**YOUR OBJECTIVE**
If a line in the data holds the string "revolution", list it.

**ENTRIES PROVIDED**
──────

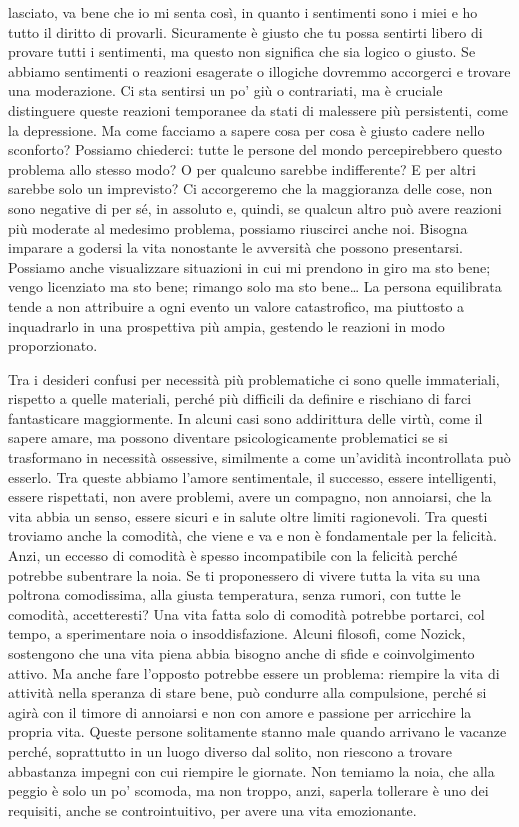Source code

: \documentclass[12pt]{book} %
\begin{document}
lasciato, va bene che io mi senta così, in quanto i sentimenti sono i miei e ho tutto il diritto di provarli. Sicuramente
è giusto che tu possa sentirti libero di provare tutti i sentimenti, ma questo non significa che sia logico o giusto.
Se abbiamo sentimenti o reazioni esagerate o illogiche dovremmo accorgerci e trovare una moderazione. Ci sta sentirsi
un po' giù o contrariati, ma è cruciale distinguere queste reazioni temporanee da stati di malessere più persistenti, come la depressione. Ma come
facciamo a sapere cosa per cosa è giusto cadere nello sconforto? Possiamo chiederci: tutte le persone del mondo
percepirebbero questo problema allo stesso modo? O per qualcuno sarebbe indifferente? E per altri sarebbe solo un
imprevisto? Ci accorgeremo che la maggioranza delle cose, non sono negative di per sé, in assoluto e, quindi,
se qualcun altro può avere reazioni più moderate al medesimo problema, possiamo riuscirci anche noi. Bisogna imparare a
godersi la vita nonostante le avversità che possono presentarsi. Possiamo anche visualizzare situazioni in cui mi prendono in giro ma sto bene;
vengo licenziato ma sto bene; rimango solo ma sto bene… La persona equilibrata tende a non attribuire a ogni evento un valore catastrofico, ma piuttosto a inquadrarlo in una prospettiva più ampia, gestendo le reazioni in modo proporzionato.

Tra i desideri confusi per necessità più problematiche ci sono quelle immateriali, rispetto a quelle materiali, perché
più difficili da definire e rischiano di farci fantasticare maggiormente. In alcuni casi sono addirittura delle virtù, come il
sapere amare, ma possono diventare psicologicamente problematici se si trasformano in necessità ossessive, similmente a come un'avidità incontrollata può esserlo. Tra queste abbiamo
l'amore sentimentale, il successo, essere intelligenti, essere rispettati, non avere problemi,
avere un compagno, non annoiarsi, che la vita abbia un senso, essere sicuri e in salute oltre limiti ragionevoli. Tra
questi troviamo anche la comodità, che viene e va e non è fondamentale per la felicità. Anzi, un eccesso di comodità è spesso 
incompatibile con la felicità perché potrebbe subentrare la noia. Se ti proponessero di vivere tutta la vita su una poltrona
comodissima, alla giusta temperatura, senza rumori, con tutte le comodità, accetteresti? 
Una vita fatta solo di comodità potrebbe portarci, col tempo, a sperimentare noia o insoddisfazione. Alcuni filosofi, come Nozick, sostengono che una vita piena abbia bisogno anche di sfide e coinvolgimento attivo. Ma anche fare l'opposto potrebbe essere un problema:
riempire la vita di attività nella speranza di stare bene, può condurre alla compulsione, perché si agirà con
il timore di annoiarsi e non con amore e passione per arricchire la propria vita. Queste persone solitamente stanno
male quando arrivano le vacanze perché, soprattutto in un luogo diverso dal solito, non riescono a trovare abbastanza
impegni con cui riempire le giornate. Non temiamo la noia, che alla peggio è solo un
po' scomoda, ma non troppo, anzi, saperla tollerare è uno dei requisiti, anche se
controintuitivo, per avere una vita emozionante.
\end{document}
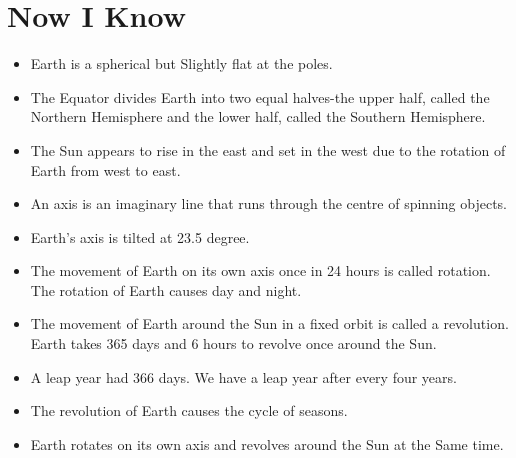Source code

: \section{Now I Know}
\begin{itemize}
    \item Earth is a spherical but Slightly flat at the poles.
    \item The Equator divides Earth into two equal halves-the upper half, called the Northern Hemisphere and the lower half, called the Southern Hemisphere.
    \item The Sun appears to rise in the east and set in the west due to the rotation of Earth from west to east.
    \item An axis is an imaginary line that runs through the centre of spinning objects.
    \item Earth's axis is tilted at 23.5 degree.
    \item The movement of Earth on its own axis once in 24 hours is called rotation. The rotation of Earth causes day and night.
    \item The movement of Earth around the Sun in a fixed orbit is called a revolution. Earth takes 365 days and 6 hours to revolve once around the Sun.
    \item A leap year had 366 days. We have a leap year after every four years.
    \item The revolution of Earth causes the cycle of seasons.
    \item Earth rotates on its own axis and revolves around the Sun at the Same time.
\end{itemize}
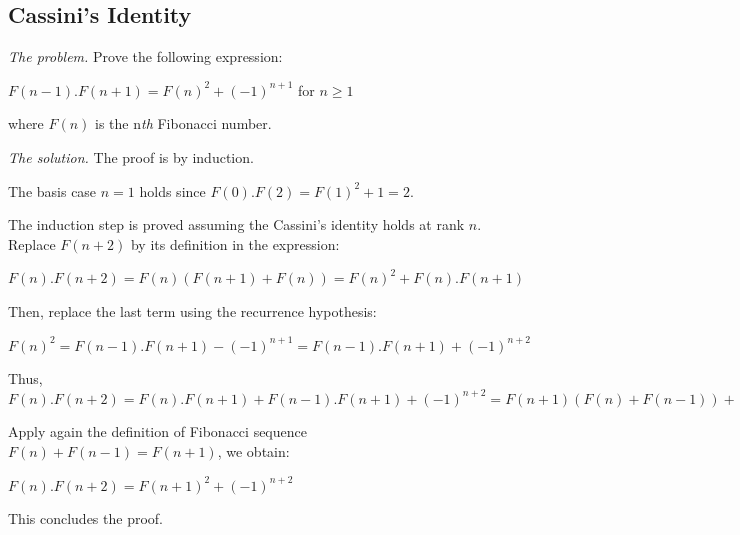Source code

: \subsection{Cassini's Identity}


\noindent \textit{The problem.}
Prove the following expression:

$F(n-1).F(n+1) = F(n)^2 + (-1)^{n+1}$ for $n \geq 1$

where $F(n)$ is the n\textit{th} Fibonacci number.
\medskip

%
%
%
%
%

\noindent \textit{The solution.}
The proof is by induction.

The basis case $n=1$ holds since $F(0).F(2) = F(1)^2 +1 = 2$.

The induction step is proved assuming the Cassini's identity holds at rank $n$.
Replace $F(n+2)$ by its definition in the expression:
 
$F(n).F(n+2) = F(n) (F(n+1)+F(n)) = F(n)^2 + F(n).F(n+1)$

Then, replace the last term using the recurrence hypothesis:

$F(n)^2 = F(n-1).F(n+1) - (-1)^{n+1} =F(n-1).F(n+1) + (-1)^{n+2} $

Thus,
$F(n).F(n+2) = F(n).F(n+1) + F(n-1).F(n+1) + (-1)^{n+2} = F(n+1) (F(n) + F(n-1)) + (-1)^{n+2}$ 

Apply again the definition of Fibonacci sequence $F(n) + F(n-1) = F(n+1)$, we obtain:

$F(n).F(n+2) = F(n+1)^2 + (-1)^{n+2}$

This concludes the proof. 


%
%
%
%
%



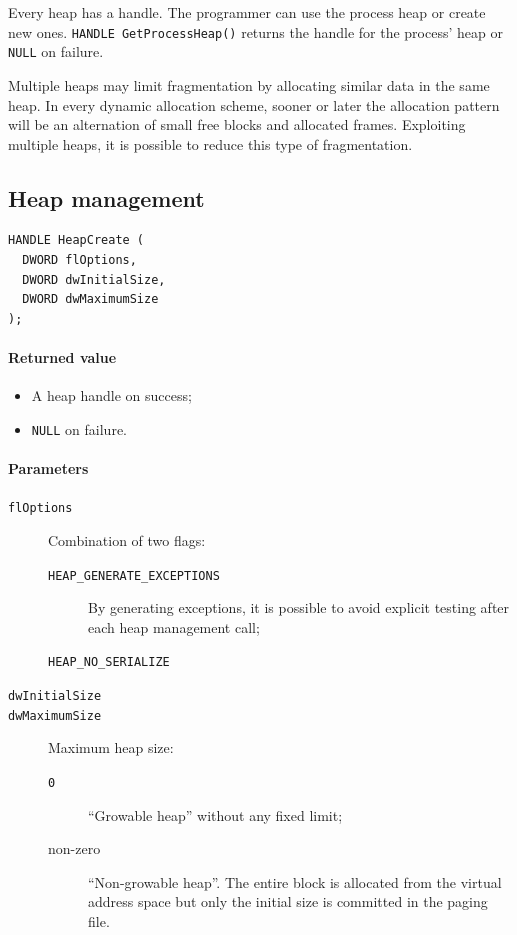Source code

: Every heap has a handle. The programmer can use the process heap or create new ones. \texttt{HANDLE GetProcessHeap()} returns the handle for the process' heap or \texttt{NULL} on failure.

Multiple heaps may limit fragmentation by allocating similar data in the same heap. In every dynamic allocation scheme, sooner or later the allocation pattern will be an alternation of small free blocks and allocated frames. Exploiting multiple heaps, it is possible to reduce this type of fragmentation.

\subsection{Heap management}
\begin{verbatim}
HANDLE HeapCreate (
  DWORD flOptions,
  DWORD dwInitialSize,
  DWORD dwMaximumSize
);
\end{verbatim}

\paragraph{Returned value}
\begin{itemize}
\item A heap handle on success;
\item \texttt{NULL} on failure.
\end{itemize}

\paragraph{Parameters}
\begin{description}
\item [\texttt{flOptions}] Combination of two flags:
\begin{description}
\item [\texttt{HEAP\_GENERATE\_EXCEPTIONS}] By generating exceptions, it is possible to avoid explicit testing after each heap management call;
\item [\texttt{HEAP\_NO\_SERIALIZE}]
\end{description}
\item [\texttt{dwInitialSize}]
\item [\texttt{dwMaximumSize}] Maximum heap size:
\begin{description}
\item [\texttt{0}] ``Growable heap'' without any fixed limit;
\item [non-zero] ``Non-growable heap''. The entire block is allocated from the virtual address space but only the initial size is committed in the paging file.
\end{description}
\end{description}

──────

**RESULT OF THE TASK**
    \item The movement of Earth around the Sun in a fixed orbit is called a revolution. Earth takes 365 days and 6 hours to revolve once around the Sun.
    \item The revolution of Earth causes the cycle of seasons.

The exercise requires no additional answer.